-- Instructions for the task --
Each line below must be transcribed exactly, and no picture may appear in the transcription.
Data for this task below:
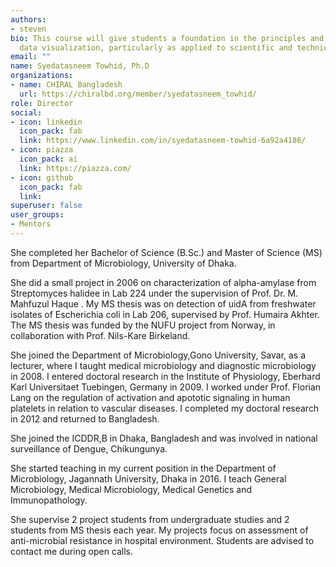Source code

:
```yaml
---
authors:
- steven
bio: This course will give students a foundation in the principles and practice of
  data visualization, particularly as applied to scientific and technical data.
email: ""
name: Syedatasneem Towhid, Ph.D
organizations:
- name: CHIRAL Bangladesh
  url: https://chiralbd.org/member/syedatasneem_towhid/
role: Director
social:
- icon: linkedin
  icon_pack: fab
  link: https://www.linkedin.com/in/syedatasneem-towhid-6a92a4186/
- icon: piazza
  icon_pack: ai
  link: https://piazza.com/
- icon: github
  icon_pack: fab
  link:
superuser: false
user_groups:
- Mentors
---
```


She completed her Bachelor of Science (B.Sc.) and Master of Science (MS) from Department of Microbiology, University of Dhaka.

She did a small project in 2006 on characterization of alpha-amylase from Streptomyces halidee in Lab 224 under the supervision of Prof. Dr. M. Mahfuzul Haque . My MS thesis was on detection of uidA from freshwater isolates of Escherichia coli in Lab 206, supervised by Prof. Humaira Akhter. The MS thesis was funded by the NUFU project from Norway, in collaboration with Prof. Nils-Kare Birkeland.

She joined the Department of Microbiology,Gono University, Savar, as a lecturer, where I taught medical microbiology and diagnostic microbiology in 2008. I entered doctoral research in the Institute of Physiology, Eberhard Karl Universitaet Tuebingen, Germany in 2009. I worked under Prof. Florian Lang on the regulation of activation and apototic signaling in human platelets in relation to vascular diseases. I completed my doctoral research in 2012 and returned to Bangladesh.

She joined the ICDDR,B in Dhaka, Bangladesh and was involved in national surveillance of Dengue, Chikungunya.

She started teaching in my current position in the Department of Microbiology, Jagannath University, Dhaka in 2016. I teach General Microbiology, Medical Microbiology, Medical Genetics and Immunopathology.

She supervise 2 project students from undergraduate studies and 2 students from MS thesis each year. My projects focus on assessment of anti-microbial resistance in hospital environment. Students are advised to contact me during open calls.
End of Data for this task.
-- Exercise answer --
Source code

:
```yaml
---
authors:
- steven
bio: This course will give students a foundation in the principles and practice of
  data visualization, particularly as applied to scientific and technical data.
email: ""
name: Syedatasneem Towhid, Ph.D
organizations:
- name: CHIRAL Bangladesh
  url: https://chiralbd.org/member/syedatasneem_towhid/
role: Director
social:
- icon: linkedin
  icon_pack: fab
  link: https://www.linkedin.com/in/syedatasneem-towhid-6a92a4186/
- icon: piazza
  icon_pack: ai
  link: https://piazza.com/
- icon: github
  icon_pack: fab
  link:
superuser: false
user_groups:
- Mentors
---
```


She completed her Bachelor of Science (B.Sc.) and Master of Science (MS) from Department of Microbiology, University of Dhaka.

She did a small project in 2006 on characterization of alpha-amylase from Streptomyces halidee in Lab 224 under the supervision of Prof. Dr. M. Mahfuzul Haque . My MS thesis was on detection of uidA from freshwater isolates of Escherichia coli in Lab 206, supervised by Prof. Humaira Akhter. The MS thesis was funded by the NUFU project from Norway, in collaboration with Prof. Nils-Kare Birkeland.

She joined the Department of Microbiology,Gono University, Savar, as a lecturer, where I taught medical microbiology and diagnostic microbiology in 2008. I entered doctoral research in the Institute of Physiology, Eberhard Karl Universitaet Tuebingen, Germany in 2009. I worked under Prof. Florian Lang on the regulation of activation and apototic signaling in human platelets in relation to vascular diseases. I completed my doctoral research in 2012 and returned to Bangladesh.

She joined the ICDDR,B in Dhaka, Bangladesh and was involved in national surveillance of Dengue, Chikungunya.

She started teaching in my current position in the Department of Microbiology, Jagannath University, Dhaka in 2016. I teach General Microbiology, Medical Microbiology, Medical Genetics and Immunopathology.

She supervise 2 project students from undergraduate studies and 2 students from MS thesis each year. My projects focus on assessment of anti-microbial resistance in hospital environment. Students are advised to contact me during open calls.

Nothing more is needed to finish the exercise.